3. Originally Posted by Moo
Hi !

$z-3i=|z-3i|e^{i 3 \pi/4}$

$z-3i=3*(\cos 3 \pi /4+i \sin 3 \pi /4)=3*\left(-\frac{\sqrt{2}}{2}+i \frac{\sqrt{2}}{2}\right)$

Is there an alternative method which would use substitution?

4. Originally Posted by Air
Is there an alternative method which would use substitution?
Hmmm you mean substituting $z-3i=a+ib$ ?

$3=|z-3i|=\sqrt{a^2+b^2}$

$3 \pi /4=arg(z-3i)=arctan \frac ba$

---> $\frac ba=\tan (3 \pi /4)=-1$

$a=-b$ , $a \neq 0$

Substituting in the modulus :

$3=\sqrt{a^2+a^2}$

$9=2a^2$

$a=\pm \frac{3}{\sqrt{2}}=\pm 3 \cdot \frac{\sqrt{2}}{2}$

But now, how to get if it's + or -, I still have to think about it

5. Originally Posted by Moo
But now, how to get if it's + or -, I still have to think about it
A friend of mine explained it to me.
While dealing with squared numbers, it's not bijective over all real numbers. So you can't talk in terms of equivalence.

That is to say that when you do the substitution here, you will have to check back if the results you've got satisfy the conditions.

If $a=3 \cdot \frac{\sqrt{2}}{2}$, then $b=-3 \cdot \frac{\sqrt{2}}{2}$

$arg(z-3i)=arg \left(3 \cdot \frac{\sqrt{2}}{2}-i \cdot 3 \cdot \frac{\sqrt{2}}{2}\right)=arg \left(\frac{\sqrt{2}}{2}-i \cdot \frac{\sqrt{2}}{2}\right)= -\frac{\pi}{4} \neq \frac{3 \pi}{4} \quad \square$

Then, try out $a=-3 \cdot \frac{\sqrt{2}}2 \dots \dots \dots \dots \dots \blacksquare$

6. Originally Posted by Air
Find the complex number $z$ which satisfies both $|z-3i|=3$ and $arg(z-3i)=\frac{3\pi}{4}$.

A geometrical approach would be to note that:

1. $|z-3i|=3$ defines a circle of radius 3 and centre C at z = 3i.

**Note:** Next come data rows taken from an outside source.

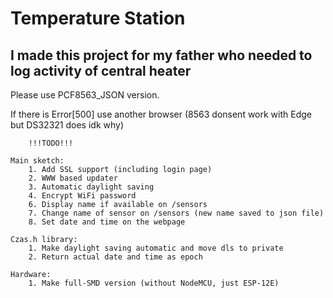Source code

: # Temperature Station  
## I made this project for my father who needed to log activity of central heater  

Please use PCF8563_JSON version.  

If there is Error[500] use another browser (8563 donsent work with Edge but DS32321 does idk why)  
	
		!!!TODO!!!  

	Main sketch:  
		1. Add SSL support (including login page)  
		2. WWW based updater  
		3. Automatic daylight saving  
		4. Encrypt WiFi password   
		6. Display name if available on /sensors  
		7. Change name of sensor on /sensors (new name saved to json file)  
		8. Set date and time on the webpage  

	Czas.h library:  
		1. Make daylight saving automatic and move dls to private  
		2. Return actual date and time as epoch  

	Hardware:   
		1. Make full-SMD version (without NodeMCU, just ESP-12E)  
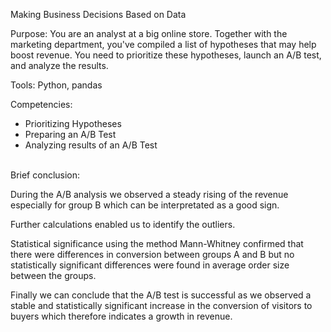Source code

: Making Business Decisions Based on Data <br>

Purpose: You are an analyst at a big online store. Together with the marketing department, you've compiled a list of hypotheses that may help boost revenue.
You need to prioritize these hypotheses, launch an A/B test, and analyze the results.<br>

Tools: Python, pandas<br>

Competencies:<br>

* Prioritizing Hypotheses 
* Preparing an A/B Test 
* Analyzing results of an A/B Test <br>
<br>
Brief conclusion: <br>

During the A/B analysis we observed a steady rising of the revenue especially for group B which can be interpretated as a good sign.

Further calculations enabled us to identify the outliers. 

Statistical significance using the method Mann-Whitney confirmed that there were differences in conversion between groups A and B but no statistically significant differences were found in average order size between the groups.

Finally we can conclude that the A/B test is successful as we observed a stable and statistically significant increase in the conversion of visitors to buyers which therefore indicates a growth in revenue.
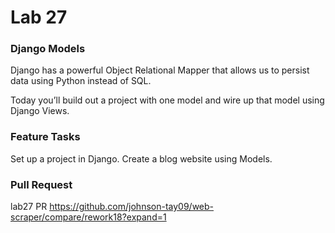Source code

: # Lab 27

### Django Models
Django has a powerful Object Relational Mapper that allows us to persist data using Python instead of SQL.

Today you’ll build out a project with one model and wire up that model using Django Views.

### Feature Tasks
Set up a project in Django. Create a blog website using Models.

### Pull Request
lab27 PR https://github.com/johnson-tay09/web-scraper/compare/rework18?expand=1
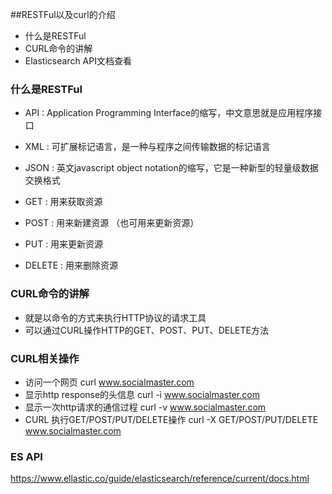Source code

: ##RESTFul以及curl的介绍
* 什么是RESTFul
* CURL命令的讲解
* Elasticsearch API文档查看

### 什么是RESTFul
* API : Application Programming Interface的缩写，中文意思就是应用程序接口
* XML : 可扩展标记语言，是一种与程序之间传输数据的标记语言
* JSON : 英文javascript object notation的缩写，它是一种新型的轻量级数据交换格式


* GET : 用来获取资源
* POST : 用来新建资源 （也可用来更新资源）
* PUT : 用来更新资源
* DELETE : 用来删除资源


### CURL命令的讲解
* 就是以命令的方式来执行HTTP协议的请求工具
* 可以通过CURL操作HTTP的GET、POST、PUT、DELETE方法

### CURL相关操作
* 访问一个网页
    curl www.socialmaster.com
* 显示http response的头信息
    curl -i www.socialmaster.com
* 显示一次http请求的通信过程
    curl -v www.socialmaster.com
* CURL 执行GET/POST/PUT/DELETE操作
    curl -X GET/POST/PUT/DELETE www.socialmaster.com

### ES API
https://www.ellastic.co/guide/elasticsearch/reference/current/docs.html

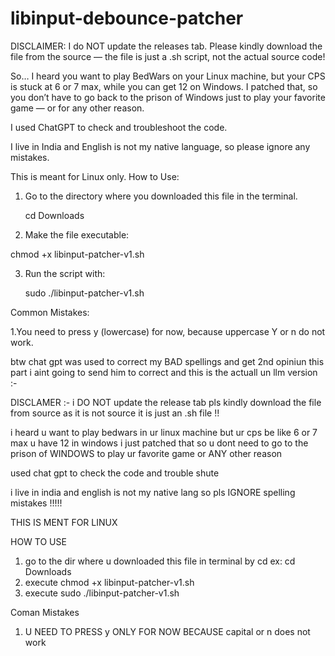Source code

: # libinput-debounce-patcher
DISCLAIMER: I do NOT update the releases tab. Please kindly download the file from the source — the file is just a .sh script, not the actual source code!

So… I heard you want to play BedWars on your Linux machine, but your CPS is stuck at 6 or 7 max, while you can get 12 on Windows. I patched that, so you don’t have to go back to the prison of Windows just to play your favorite game — or for any other reason.

I used ChatGPT to check and troubleshoot the code.

I live in India and English is not my native language, so please ignore any mistakes.

This is meant for Linux only.
How to Use:
1. Go to the directory where you downloaded this file in the terminal.

    cd Downloads

2. Make the file executable:

chmod +x libinput-patcher-v1.sh

3. Run the script with:

    sudo ./libinput-patcher-v1.sh

Common Mistakes:

1.You need to press y (lowercase) for now, because uppercase Y or n do not work.

btw chat gpt was used to correct my BAD spellings and get 2nd opiniun this part i aint going to send him to correct and this is the actuall un llm version :-


DISCLAMER :- i DO NOT update the release tab pls kindly download the file from source as it is not source it is just an .sh file !!

i heard u want to play bedwars in ur linux machine but ur cps be like 6 or 7 max u have 12 in windows i just patched that so u dont need to go to the prison of WINDOWS to play ur favorite game or ANY other reason

used chat gpt to check the code and trouble shute

i live in india and english is not my native lang so pls IGNORE spelling mistakes !!!!!

THIS IS MENT FOR LINUX

HOW TO USE

1. go to the dir where u downloaded this file in terminal by cd ex: cd Downloads
2. execute chmod +x libinput-patcher-v1.sh
3. execute sudo ./libinput-patcher-v1.sh

Coman Mistakes
1. U NEED TO PRESS y ONLY FOR NOW BECAUSE capital or n does not work
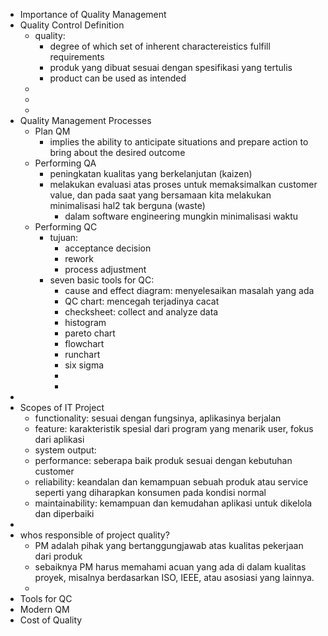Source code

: - Importance of Quality Management
- Quality Control Definition
	- quality:
		- degree of which set of inherent charactereistics fulfill requirements
		- produk yang dibuat sesuai dengan spesifikasi yang tertulis
		- product can be used as intended
	-
	-
	-
- Quality Management Processes
	- Plan QM
		- implies the ability to anticipate situations and prepare action to bring about the desired outcome
	- Performing QA
		- peningkatan kualitas yang berkelanjutan (kaizen)
		- melakukan evaluasi atas proses untuk memaksimalkan customer value, dan pada saat yang bersamaan kita melakukan minimalisasi hal2 tak berguna (waste)
			- dalam software engineering mungkin minimalisasi waktu
	- Performing QC
		- tujuan:
			- acceptance decision
			- rework
			- process adjustment
		- seven basic tools for QC:
			- cause and effect diagram: menyelesaikan masalah yang ada
			- QC chart: mencegah terjadinya cacat
			- checksheet: collect and analyze data
			- histogram
			- pareto chart
			- flowchart
			- runchart
			- six sigma
			-
			-
-
- Scopes of IT Project
	- functionality: sesuai dengan fungsinya, aplikasinya berjalan
	- feature: karakteristik spesial dari program yang menarik user, fokus dari aplikasi
	- system output:
	- performance: seberapa baik produk sesuai dengan kebutuhan customer
	- reliability: keandalan dan kemampuan sebuah produk atau service seperti yang diharapkan konsumen pada kondisi normal
	- maintainability: kemampuan dan kemudahan aplikasi untuk dikelola dan diperbaiki
-
- whos responsible of project quality?
	- PM adalah pihak yang bertanggungjawab atas kualitas pekerjaan dari produk
	- sebaiknya PM harus memahami acuan yang ada di dalam kualitas proyek, misalnya berdasarkan ISO, IEEE, atau asosiasi yang lainnya.
	-
- Tools for QC
- Modern QM
- Cost of Quality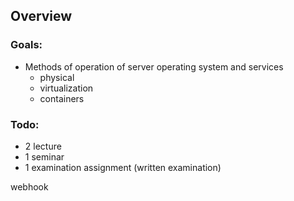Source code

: ## Overview
### Goals:
* Methods of operation of server  operating system and services
  * physical
  * virtualization
  * containers

### Todo:
* 2 lecture
* 1 seminar
* 1 examination assignment (written examination)

webhook
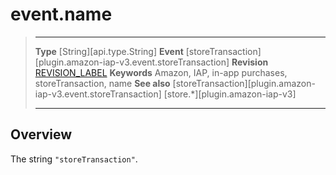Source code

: # event.name

> --------------------- ------------------------------------------------------------------------------------------
> __Type__              [String][api.type.String]
> __Event__             [storeTransaction][plugin.amazon-iap-v3.event.storeTransaction]
> __Revision__          [REVISION_LABEL](REVISION_URL)
> __Keywords__          Amazon, IAP, in-app purchases, storeTransaction, name
> __See also__			[storeTransaction][plugin.amazon-iap-v3.event.storeTransaction]
>						[store.*][plugin.amazon-iap-v3]
> --------------------- ------------------------------------------------------------------------------------------

## Overview

The string `"storeTransaction"`.
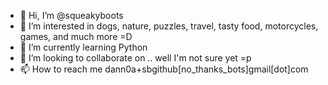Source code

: - 👋 Hi, I’m @squeakyboots
- 👀 I’m interested in dogs, nature, puzzles, travel, tasty food, motorcycles, games, and much more =D
- 🌱 I’m currently learning Python
- 💞️ I’m looking to collaborate on .. well I'm not sure yet =p
- 📫 How to reach me dann0a+sbgithub[no_thanks_bots]gmail[dot]com

<!---
squeakyboots/squeakyboots is a ✨ special ✨ repository because its `README.md` (this file) appears on your GitHub profile.
You can click the Preview link to take a look at your changes.
--->
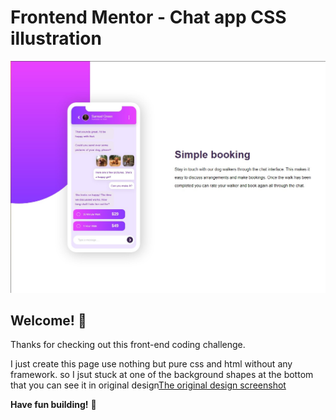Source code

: # Frontend Mentor - Chat app CSS illustration

![Design preview for the Chat app CSS illustration coding challenge](./design/desktop-design.jpg)

## Welcome! 👋

Thanks for checking out this front-end coding challenge.

I just create this page use nothing but pure css and html without any framework. so I jsut stuck at one of the background shapes at the bottom that you can see it in original design[The original design screenshot](./design/desktop-preview.jpg)

**Have fun building!** 🚀
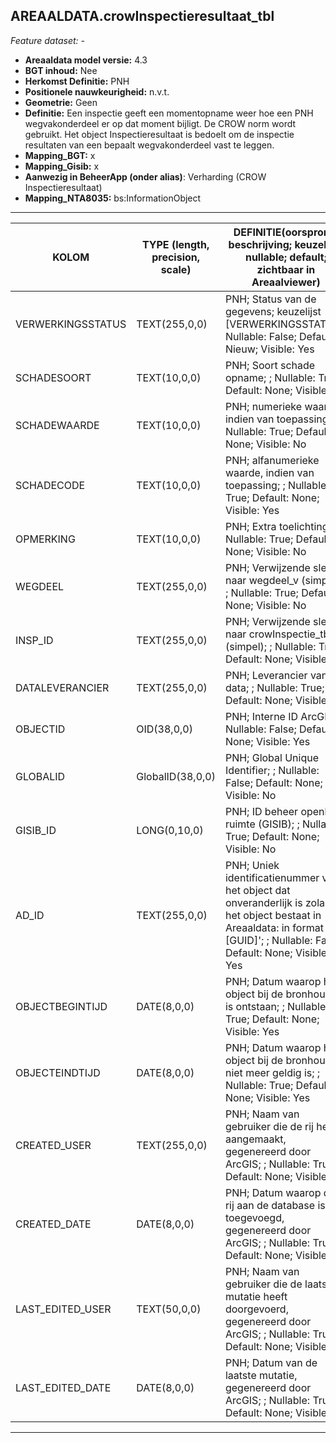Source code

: ## AREAALDATA.crowInspectieresultaat_tbl

*Feature dataset: -*


* __Areaaldata model versie:__ 4.3
* __BGT inhoud:__ Nee
* __Herkomst Definitie:__ PNH
* __Positionele nauwkeurigheid:__ n.v.t.
* __Geometrie:__ Geen
* __Definitie:__ Een inspectie geeft een momentopname weer hoe een PNH wegvakonderdeel er op dat moment bijligt. De
CROW norm wordt gebruikt. Het object Inspectieresultaat is bedoelt om de inspectie resultaten van een bepaalt
wegvakonderdeel vast te leggen.
* __Mapping_BGT:__ x
* __Mapping_Gisib:__ x
* __Aanwezig in BeheerApp (onder alias)__: Verharding (CROW Inspectieresultaat)
* __Mapping_NTA8035:__ bs:InformationObject

***

|__KOLOM__                             |__TYPE (length, precision, scale)__          	          |__DEFINITIE__(oorsprong; beschrijving; keuzelijst; nullable; default; zichtbaar in Areaalviewer)|
|------                              |----                  |-----    |
|VERWERKINGSSTATUS                   |TEXT(255,0,0)         |PNH; Status van de gegevens; keuzelijst [VERWERKINGSSTATUS]; Nullable: False; Default: Nieuw; Visible: Yes|
|SCHADESOORT                         |TEXT(10,0,0)          |PNH; Soort schade opname; ; Nullable: True; Default: None; Visible: No|
|SCHADEWAARDE                        |TEXT(10,0,0)          |PNH; numerieke waarde, indien van toepassing; ; Nullable: True; Default: None; Visible: No|
|SCHADECODE                          |TEXT(10,0,0)          |PNH; alfanumerieke waarde, indien van toepassing; ; Nullable: True; Default: None; Visible: Yes|
|OPMERKING                           |TEXT(10,0,0)          |PNH; Extra toelichting; ; Nullable: True; Default: None; Visible: No|
|WEGDEEL                             |TEXT(255,0,0)         |PNH; Verwijzende sleutel naar wegdeel_v (simpel); ; Nullable: True; Default: None; Visible: No|
|INSP_ID                             |TEXT(255,0,0)         |PNH; Verwijzende sleutel naar crowInspectie_tbl (simpel); ; Nullable: True; Default: None; Visible: No|
|DATALEVERANCIER                     |TEXT(255,0,0)         |PNH; Leverancier van de data; ; Nullable: True; Default: None; Visible: No|
|OBJECTID                            |OID(38,0,0)           |PNH; Interne ID ArcGIS; ; Nullable: False; Default: None; Visible: Yes|
|GLOBALID                            |GlobalID(38,0,0)      |PNH; Global Unique Identifier; ; Nullable: False; Default: None; Visible: No|
|GISIB_ID                            |LONG(0,10,0)          |PNH; ID beheer openbare ruimte (GISIB); ; Nullable: True; Default: None; Visible: No|
|AD_ID                               |TEXT(255,0,0)         |PNH; Uniek identificatienummer voor het object dat onveranderlijk is zolang het object bestaat in Areaaldata: in format 'AD.[GUID]'; ; Nullable: False; Default: None; Visible: Yes|
|OBJECTBEGINTIJD                     |DATE(8,0,0)           |PNH; Datum waarop het object bij de bronhouder is ontstaan; ; Nullable: True; Default: None; Visible: Yes|
|OBJECTEINDTIJD                      |DATE(8,0,0)           |PNH; Datum waarop het object bij de bronhouder niet meer geldig is; ; Nullable: True; Default: None; Visible: Yes|
|CREATED_USER                        |TEXT(255,0,0)         |PNH; Naam van gebruiker die de rij heeft aangemaakt, gegenereerd door ArcGIS; ; Nullable: True; Default: None; Visible: No|
|CREATED_DATE                        |DATE(8,0,0)           |PNH; Datum waarop de rij aan de database is toegevoegd, gegenereerd door ArcGIS; ; Nullable: True; Default: None; Visible: No|
|LAST_EDITED_USER                    |TEXT(50,0,0)          |PNH; Naam van gebruiker die de laatste mutatie heeft doorgevoerd, gegenereerd door ArcGIS; ; Nullable: True; Default: None; Visible: No|
|LAST_EDITED_DATE                    |DATE(8,0,0)           |PNH; Datum van de laatste mutatie, gegenereerd door ArcGIS; ; Nullable: True; Default: None; Visible: No|


***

2. $\text{arg} \, (z-3i)=\frac{3\pi}{4}$ defines a ray with terminus at z = 3i and making an angle $\frac{3\pi}{4}$ with the positive direction of the horizontal.

It's then easy to see that the required value of z is the point A of intersection of the circle and the ray.

There's an obvious isosceles triangle AOC (OC and AC have length 3 and angle ACO = $\frac{\pi}{2} + \frac{\pi}{4} = \frac{3 \pi}{4}$. (O is the origin). A small bit of geometry and trigonometry, a gentle caress and the triangle gives it all to you:

$\text{arg} \, (z) = \frac{\pi}{2} + \frac{\pi}{8} = \frac{5 \pi}{8}$

$|z| = OA = 6 \cos \frac{\pi}{8} = 3 \sqrt{2 + \sqrt{2}}$.